Voter ou ne pas voter? Question existentielle qui hante l’esprit du citoyen libanais, désireux d’envoyer aux poubelles de l’histoire la caste dirigeante actuelle, tout en étant conscient qu’une telle association de malfaiteurs contrôle tous les leviers de commande du processus constitutionnel. En d’autres termes, le scrutin législatif du printemps, s’il a lieu, risque bien de ramener au pouvoir une belle brochette des figures les plus honnies de l’histoire du pays. Jamais pouvoir ne s’était livré, avec une telle impudence, au pillage systématique non seulement des fonds publics mais également des fonds privés. Et pourtant, les allégeances traditionnelles claniques, sectaires ou tribales risquent bien de permettre aux mafias politiques de s’auto-reproduire.

Pourquoi craindre une telle anomalie en dépit du soulèvement de 2019? Il y a d’abord la loi électorale de 2018, inique et scélérate qui transforme la notion même de démocratie en une crypto-oligarchie et fait du suffrage universel une opération de plébiscite démagogue et populiste. Il y a ensuite le mouvement dit de la "thawra" ou "révolution" atomisée en une multitude de groupes et de groupuscules qui se reconnaissent en un dénominateur commun que résume la distorsion sémantique de la notion de "société civile". Croyant se situer dans la foulée de Gramsci, cette frange du corps politique lui-même, se perçoit comme non concernée par la lutte pour la conquête du pouvoir dans la cité. Ce faisant, le pouvoir à saisir se retrouve être la chasse gardée d’une prétendue "société politique" qui est une vulgaire ploutocratie oligarchique. En clair, en s’interdisant le discours politique, en ne voulant pas renverser la situation anormale, en ménageant ceux qui ont kidnappé la volonté nationale, les groupes de la société dite civile ont préféré élaborer des plans d’action, fondés sur des études d’expertise, à l’image de ce que font les ONG, institutions non représentatives démocratiquement tout en étant utiles comme lobbies de pression.

C’est ainsi que la "thawra" a vu fleurir, au fil des jours, une multitude de propositions et de plans de réforme dans plus d’un secteur spécialisé, négligeant le cœur politique de la crise, à savoir le délitement des pouvoirs régaliens de l’État libanais par manque, voire par absence de souveraineté nationale.

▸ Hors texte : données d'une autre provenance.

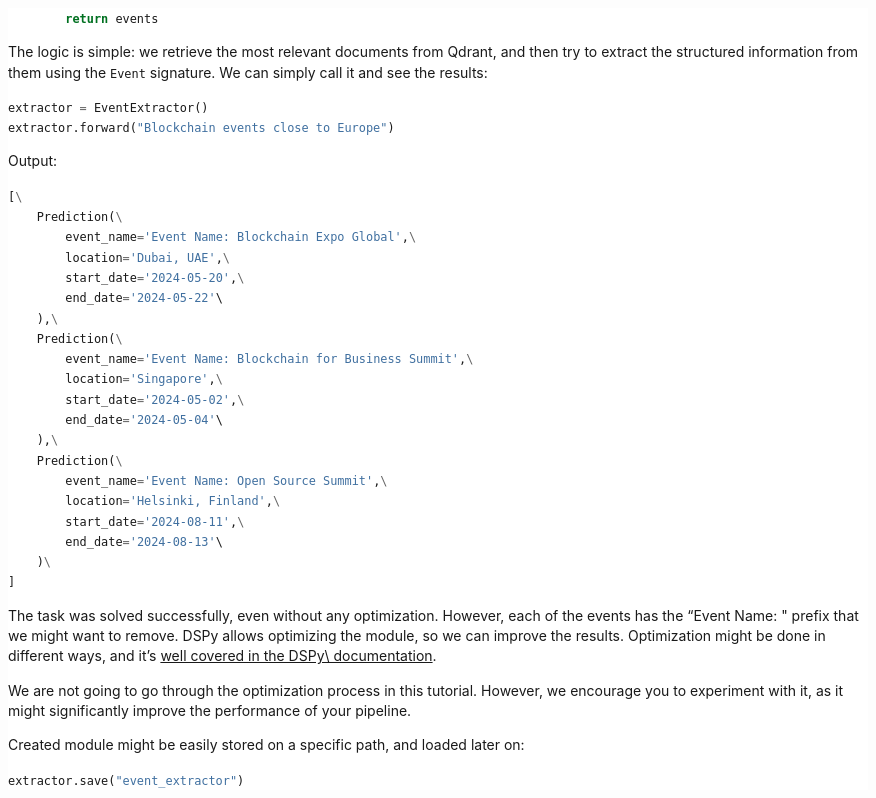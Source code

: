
 ```python
        return events

```

The logic is simple: we retrieve the most relevant documents from Qdrant, and then try to extract the structured
information from them using the `Event` signature. We can simply call it and see the results:

```python
extractor = EventExtractor()
extractor.forward("Blockchain events close to Europe")

```

Output:

```python
[\
    Prediction(\
        event_name='Event Name: Blockchain Expo Global',\
        location='Dubai, UAE',\
        start_date='2024-05-20',\
        end_date='2024-05-22'\
    ),\
    Prediction(\
        event_name='Event Name: Blockchain for Business Summit',\
        location='Singapore',\
        start_date='2024-05-02',\
        end_date='2024-05-04'\
    ),\
    Prediction(\
        event_name='Event Name: Open Source Summit',\
        location='Helsinki, Finland',\
        start_date='2024-08-11',\
        end_date='2024-08-13'\
    )\
]

```

The task was solved successfully, even without any optimization. However, each of the events has the “Event Name: "
prefix that we might want to remove. DSPy allows optimizing the module, so we can improve the results. Optimization
might be done in different ways, and it’s [well covered in the DSPy\\
documentation](https://dspy.ai/learn/optimization/optimizers/).

We are not going to go through the optimization process in this tutorial. However, we encourage you to experiment with
it, as it might significantly improve the performance of your pipeline.

Created module might be easily stored on a specific path, and loaded later on:

```python
extractor.save("event_extractor")

```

C’est là que réside le mal inhérent au prochain scrutin législatif. L’État libanais est dépersonnalisé par un processus schizophrénique Son corps politique possède une seule nature géographique mais deux volontés souveraines simultanément actives, et non alternativement comme chez le Dr. Jekyll et Mr. Hyde. Au pire des cas, une telle entité physique ressemblerait aux situations de gémellité connue sous le nom de "frères siamois" où deux personnalités bien distinctes se partagent, par trouble du développement, une réalité corporelle identique. Prosaïquement, ceci s’appelle "pays occupé". L’occupation iranienne du Liban, directement ou indirectement, ne trompe plus personne. En n’abordant pas cet aspect central de la crise, le soulèvement du 17 octobre a, angéliquement, servi les intérêts de l’oligo-ploutocratie qui le domine.

L’occupation d’un pays est une situation d’exception qui suspend toute vie politique nationale. Résister et survivre en tant que soi-même, ne se résument pas en des réformes et des simulacres de suffrage universel qui servent l’intérêt de l’occupant. On peut certes résister par les armes contre l’occupant étranger et ses agents. On doit surtout résister en protégeant sa propre personnalité afin qu’elle ne se désagrège pas. Ceci est un devoir de patriote qu’on peut résumer par "résistance culturelle passive et non-violente".

L’occupant organise un scrutin législatif sans valeur démocratique? Ne pas y participer constitue une erreur et un risque. La stratégie de la chaise vide est mortelle en politique. La question posée se formule ainsi : Comment y participer tout en sachant que les dés sont pipés? Comment y participer et, en même temps, miner ce scrutin scélérat de l’intérieur? Comment participer à un tel simulacre de suffrage universel et faire d’une telle participation un acte de résistance politique et non plus seulement culturelle?

Tel est le défi cornélien posé aux citoyens libre du Liban.